Celebrate that I have passed another busy week, and have finished three midterm exams! In order to improve the communication between team members, we added a meeting on Monday evening. Originally, our purpose was to complete the collaboration of the individual assignment last week. However, we realized that there was no assignment for collaboration this week, so we switched to exchanging information about the project and correct definitions of some terms given in HP’s official documents. At the same time, I started to improve my development environment, such as configuring the Flask and React running environment.
In the middle of this week, I discussed the design tool selection and learning curve with people in the discussion group. Two (to be precise, one, because I already have the experience of using LucidChart) design tools were added to my learning plan and prepared to use them in the design part of the project. I started to use LucidChart as my default UML diagram creating tool after the recommendation of my previous group mates. It is indeed very intuitive to provide users with all the functions needed to create UML diagrams.

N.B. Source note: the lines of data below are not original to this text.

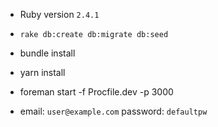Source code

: * Ruby version `2.4.1`

* `rake db:create db:migrate db:seed`

* bundle install

* yarn install

* foreman start -f Procfile.dev -p 3000

* email: `user@example.com` password: `defaultpw`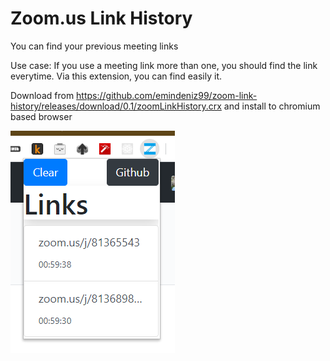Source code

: # Zoom.us Link History
You can find your previous meeting links

Use case: If you use a meeting link more than one, you should find the link everytime. Via this extension, you can find easily it.

Download from https://github.com/emindeniz99/zoom-link-history/releases/download/0.1/zoomLinkHistory.crx 
and install to chromium based browser

![](./image.png )
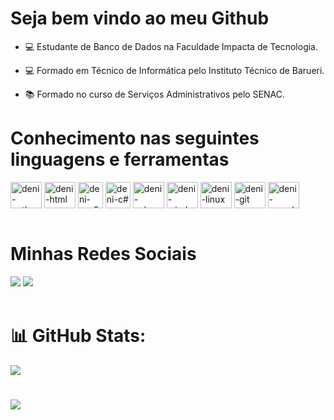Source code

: # Seja bem vindo ao meu Github

- 💻 Estudante de Banco de Dados na Faculdade Impacta de Tecnologia.
  
- 💻 Formado em Técnico de Informática pelo Instituto Técnico de Barueri.

- 📚 Formado no curso de Serviços Administrativos pelo SENAC.

# Conhecimento nas seguintes linguagens e ferramentas 
<div style="display: inline_block">
  <img align="center" alt="deni-python" height="42" width="50" src="https://cdn.jsdelivr.net/gh/devicons/devicon@latest/icons/python/python-original.svg">  
  <img align="center" alt="deni-html" height="42" width="50" src="https://cdn.jsdelivr.net/gh/devicons/devicon@latest/icons/html5/html5-original.svg">
  <img align="center" alt="deni-css3" height="42" width="40" src="https://cdn.jsdelivr.net/gh/devicons/devicon@latest/icons/css3/css3-original.svg">
  <img align="center" alt="deni-c#" height="42" width="40" src="https://cdn.jsdelivr.net/gh/devicons/devicon@latest/icons/csharp/csharp-original.svg">
  <img align="center" alt="deni-sqlserver" height="42" width="50" src="https://cdn.jsdelivr.net/gh/devicons/devicon@latest/icons/microsoftsqlserver/microsoftsqlserver-original.svg">
  <img align="center" alt="deni-windows" height="42" width="50" src="https://cdn.jsdelivr.net/gh/devicons/devicon@latest/icons/windows11/windows11-original.svg">
  <img align="center" alt="deni-linux" height="42" width="50" src="https://cdn.jsdelivr.net/gh/devicons/devicon@latest/icons/linux/linux-original.svg">
  <img align="center" alt="deni-git" height="42" width="50" src="https://cdn.jsdelivr.net/gh/devicons/devicon@latest/icons/git/git-original.svg">
  <img align="center" alt="deni-vscode" height="42" width="50" src="https://cdn.jsdelivr.net/gh/devicons/devicon@latest/icons/vscode/vscode-original.svg">
</div>
    
<br>

# Minhas Redes Sociais
<div>
  <a href="https://www.linkedin.com/in/denilson-sousa-silva--/" target="_blank"><img src="https://img.shields.io/badge/LinkedIn-0077B5?style=for-the-badge&logo=linkedin&logoColor=white" target="_blank"></a>
  <a href="https://www.instagram.com/denii_ssiilva" target="_blank"><img src="https://img.shields.io/badge/Instagram-E4405F?style=for-the-badge&logo=instagram&logoColor=white" target="_blank"></a>  
</div><br>

# 📊 GitHub Stats:
![](https://github-readme-stats.vercel.app/api?username=denilsonssilva&show_icons=true&theme=dark&hide_border=false&include_all_commits=false&count_private=true)
#
![](https://github-readme-stats.vercel.app/api/top-langs/?username=denilsonssilva&theme=dark&hide_border=false&include_all_commits=false&count_private=true&layout=compact)
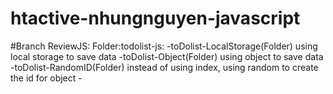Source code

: # htactive-nhungnguyen-javascript

#Branch ReviewJS:
                Folder:todolist-js:
                                   -toDolist-LocalStorage(Folder) using local storage to save data
                                   -toDolist-Object(Folder) using object to save data
                                   -toDolist-RandomID(Folder) instead of using index, using random to create the id for object
                                 -
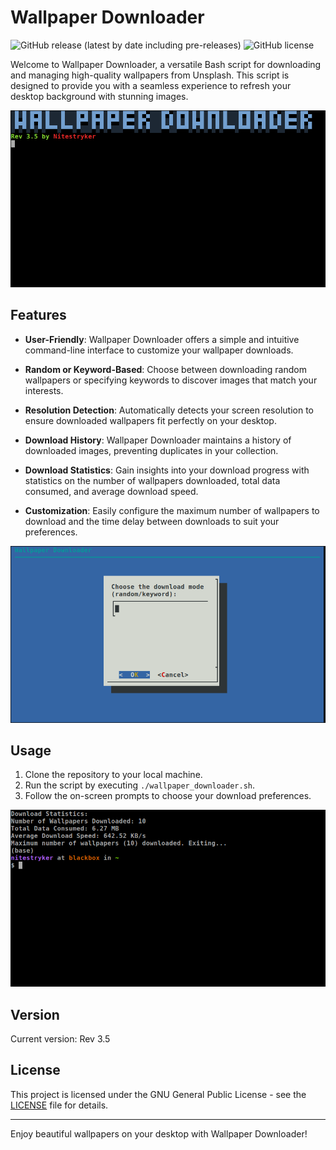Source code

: # Wallpaper Downloader

![GitHub release (latest by date including pre-releases)](https://img.shields.io/github/v/release/nitestryker/bash-wallpaper-downloader?include_prereleases)
![GitHub license](https://img.shields.io/github/license/nitestryker/bash-wallpaper-downloader)

Welcome to Wallpaper Downloader, a versatile Bash script for downloading and managing high-quality wallpapers from Unsplash. This script is designed to provide you with a seamless experience to refresh your desktop background with stunning images.

![Screenshot 1](https://github.com/nitestryker/bash-wallpaper-downloader/raw/main/screenshots/wd1.png)

## Features

- **User-Friendly**: Wallpaper Downloader offers a simple and intuitive command-line interface to customize your wallpaper downloads.

- **Random or Keyword-Based**: Choose between downloading random wallpapers or specifying keywords to discover images that match your interests.

- **Resolution Detection**: Automatically detects your screen resolution to ensure downloaded wallpapers fit perfectly on your desktop.

- **Download History**: Wallpaper Downloader maintains a history of downloaded images, preventing duplicates in your collection.

- **Download Statistics**: Gain insights into your download progress with statistics on the number of wallpapers downloaded, total data consumed, and average download speed.

- **Customization**: Easily configure the maximum number of wallpapers to download and the time delay between downloads to suit your preferences.

![Screenshot 2](https://github.com/nitestryker/bash-wallpaper-downloader/raw/main/screenshots/wd2.png)

## Usage

1. Clone the repository to your local machine.
2. Run the script by executing `./wallpaper_downloader.sh`.
3. Follow the on-screen prompts to choose your download preferences.

![Screenshot 3](https://github.com/nitestryker/bash-wallpaper-downloader/raw/main/screenshots/wd4.png)

## Version

Current version: Rev 3.5

## License

This project is licensed under the GNU General Public License - see the [LICENSE](LICENSE) file for details.

---

Enjoy beautiful wallpapers on your desktop with Wallpaper Downloader!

I am also learning to use TensorBoard. My project may also involve the use of TensorFlow for NN development in the later stage. TensorBoard is the official visualization tool of Tensorflow, which can be used to display TensorFlow images, draw the quantitative index graphs generated by the images and additional data. When using Tensorflow to train a large number of deep neural networks, we hope to track the information of the entire training process of the neural network, such as how the parameters of each layer change and distribute during the iteration process, such as the model after each cycle parameter update What is the accuracy of the test set and training set, such as the change of loss value, etc. And TensorBoard can record and visualize some information during the training process.
Later, at the meeting on Friday, HP provided us with the code of a part of the project that they have completed. After browsing and running these codes, I have a deeper understanding of the project partner’s performance of the final result of this project.